_Work to complete_:
Note each line of the entries that includes "added". Then copy those lines.

Stored records
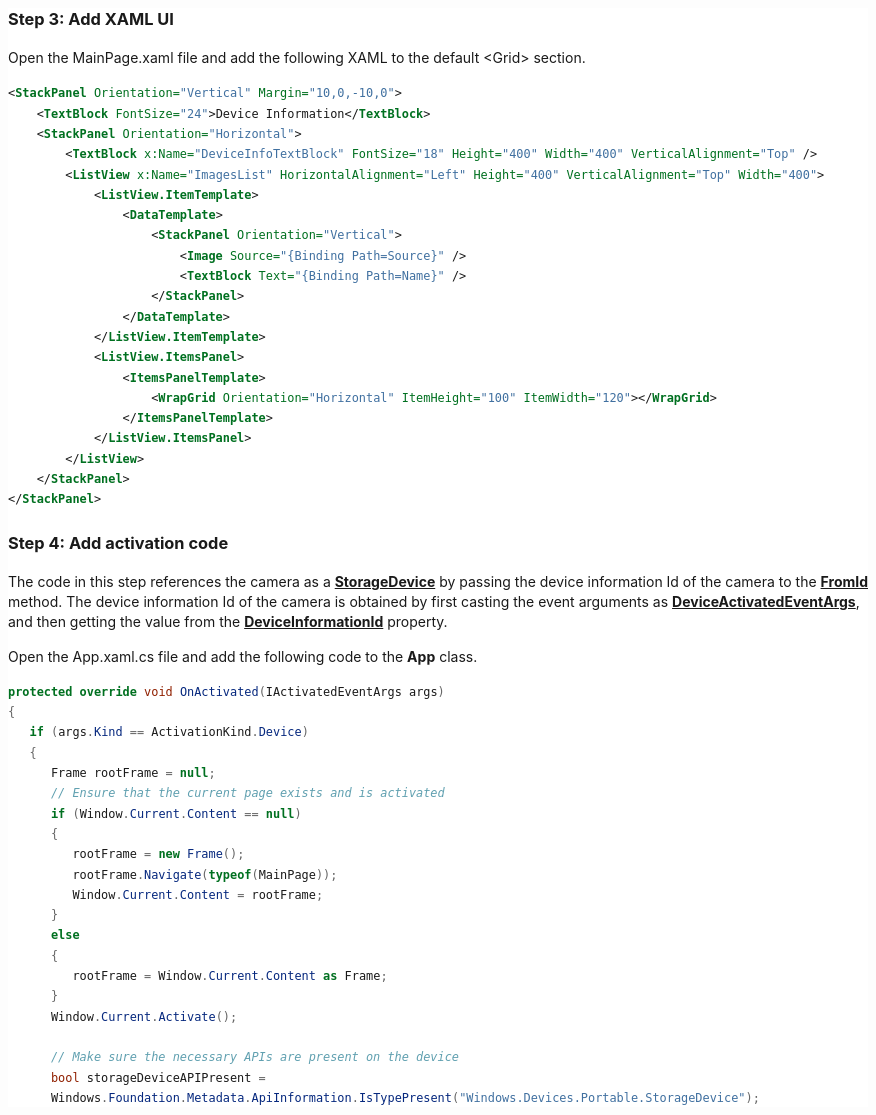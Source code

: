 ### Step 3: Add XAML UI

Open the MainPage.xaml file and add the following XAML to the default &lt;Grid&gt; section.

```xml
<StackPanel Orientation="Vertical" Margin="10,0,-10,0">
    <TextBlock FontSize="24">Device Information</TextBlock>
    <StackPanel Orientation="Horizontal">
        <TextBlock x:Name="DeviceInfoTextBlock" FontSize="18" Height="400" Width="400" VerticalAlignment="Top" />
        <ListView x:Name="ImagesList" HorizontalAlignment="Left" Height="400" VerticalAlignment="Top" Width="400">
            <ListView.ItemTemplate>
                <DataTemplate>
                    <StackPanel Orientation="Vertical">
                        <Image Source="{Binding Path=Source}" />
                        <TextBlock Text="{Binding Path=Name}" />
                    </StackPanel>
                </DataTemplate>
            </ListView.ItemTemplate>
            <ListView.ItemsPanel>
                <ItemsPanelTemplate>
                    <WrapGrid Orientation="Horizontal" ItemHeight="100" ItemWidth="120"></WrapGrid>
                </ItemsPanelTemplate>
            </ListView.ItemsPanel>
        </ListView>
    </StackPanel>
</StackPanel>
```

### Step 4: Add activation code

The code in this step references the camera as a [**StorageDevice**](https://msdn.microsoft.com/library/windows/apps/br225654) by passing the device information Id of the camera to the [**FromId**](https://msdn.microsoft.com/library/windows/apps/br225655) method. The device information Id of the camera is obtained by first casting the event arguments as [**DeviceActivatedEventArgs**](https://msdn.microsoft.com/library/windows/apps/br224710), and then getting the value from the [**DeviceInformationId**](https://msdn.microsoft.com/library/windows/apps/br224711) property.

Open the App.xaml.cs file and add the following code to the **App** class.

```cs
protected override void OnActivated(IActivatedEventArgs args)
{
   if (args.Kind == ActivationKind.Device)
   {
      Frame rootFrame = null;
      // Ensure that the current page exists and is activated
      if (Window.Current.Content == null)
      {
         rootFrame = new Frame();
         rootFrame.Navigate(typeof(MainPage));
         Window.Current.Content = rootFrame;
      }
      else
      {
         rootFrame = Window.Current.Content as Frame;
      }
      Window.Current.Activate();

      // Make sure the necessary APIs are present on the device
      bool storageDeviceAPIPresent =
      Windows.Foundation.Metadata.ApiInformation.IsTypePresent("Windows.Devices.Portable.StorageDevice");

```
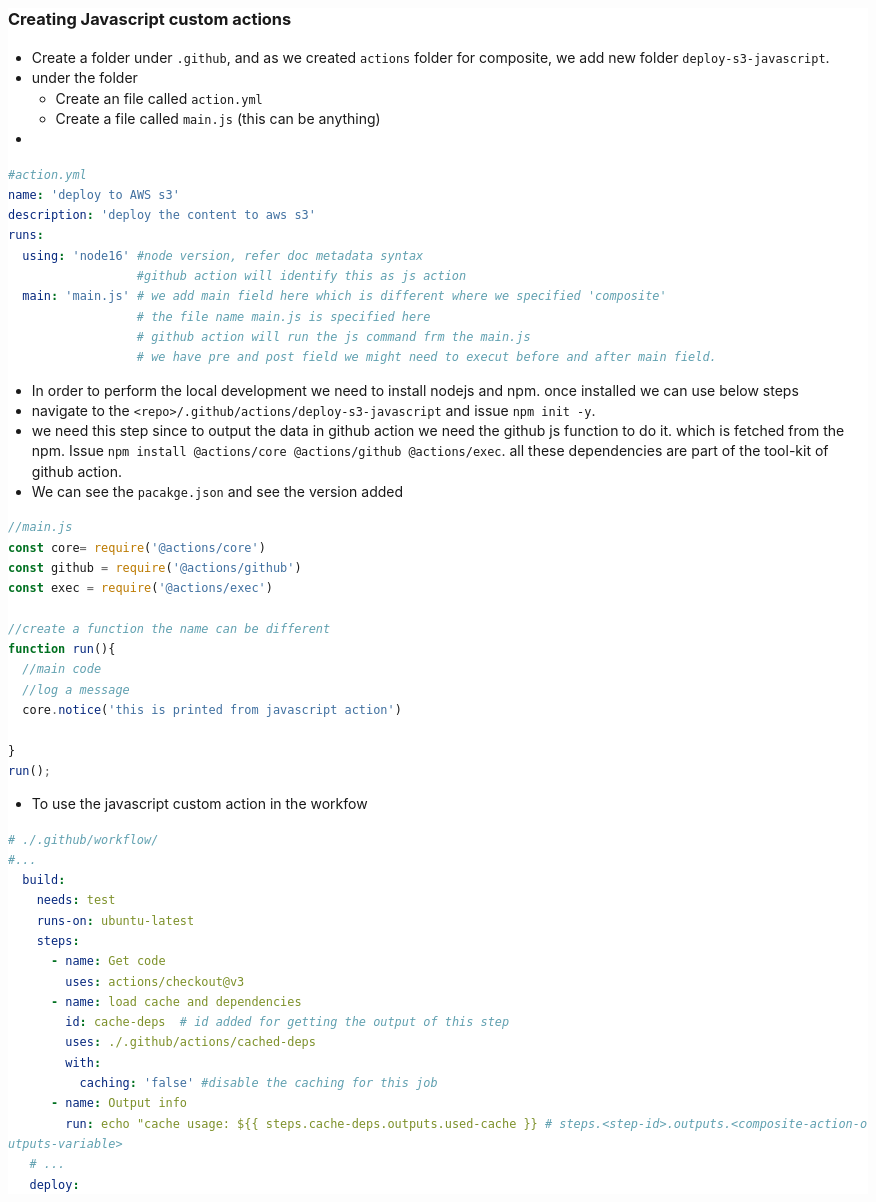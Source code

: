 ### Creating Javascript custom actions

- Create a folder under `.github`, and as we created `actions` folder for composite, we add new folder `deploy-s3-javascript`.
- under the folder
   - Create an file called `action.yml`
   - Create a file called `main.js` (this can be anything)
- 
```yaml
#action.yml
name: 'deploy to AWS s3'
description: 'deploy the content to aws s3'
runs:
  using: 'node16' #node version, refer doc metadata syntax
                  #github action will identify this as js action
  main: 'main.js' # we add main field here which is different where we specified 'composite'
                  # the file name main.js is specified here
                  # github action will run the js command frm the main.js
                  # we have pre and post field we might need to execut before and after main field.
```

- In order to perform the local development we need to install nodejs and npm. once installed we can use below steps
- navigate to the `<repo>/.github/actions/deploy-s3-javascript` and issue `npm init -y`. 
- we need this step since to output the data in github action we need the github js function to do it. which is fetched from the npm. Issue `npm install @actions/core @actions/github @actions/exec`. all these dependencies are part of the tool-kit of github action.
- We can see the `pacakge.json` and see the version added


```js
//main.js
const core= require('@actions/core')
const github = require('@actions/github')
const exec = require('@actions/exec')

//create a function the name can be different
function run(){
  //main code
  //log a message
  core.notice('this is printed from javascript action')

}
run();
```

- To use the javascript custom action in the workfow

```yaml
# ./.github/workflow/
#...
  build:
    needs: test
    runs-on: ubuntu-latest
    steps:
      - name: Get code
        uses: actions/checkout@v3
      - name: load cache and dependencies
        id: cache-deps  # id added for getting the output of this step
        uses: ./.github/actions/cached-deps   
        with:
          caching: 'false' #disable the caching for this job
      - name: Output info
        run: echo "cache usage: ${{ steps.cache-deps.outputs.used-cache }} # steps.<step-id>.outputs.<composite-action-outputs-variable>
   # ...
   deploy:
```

_Response box_:
- We can see the `pacakge.json` and see the version added
        id: cache-deps  # id added for getting the output of this step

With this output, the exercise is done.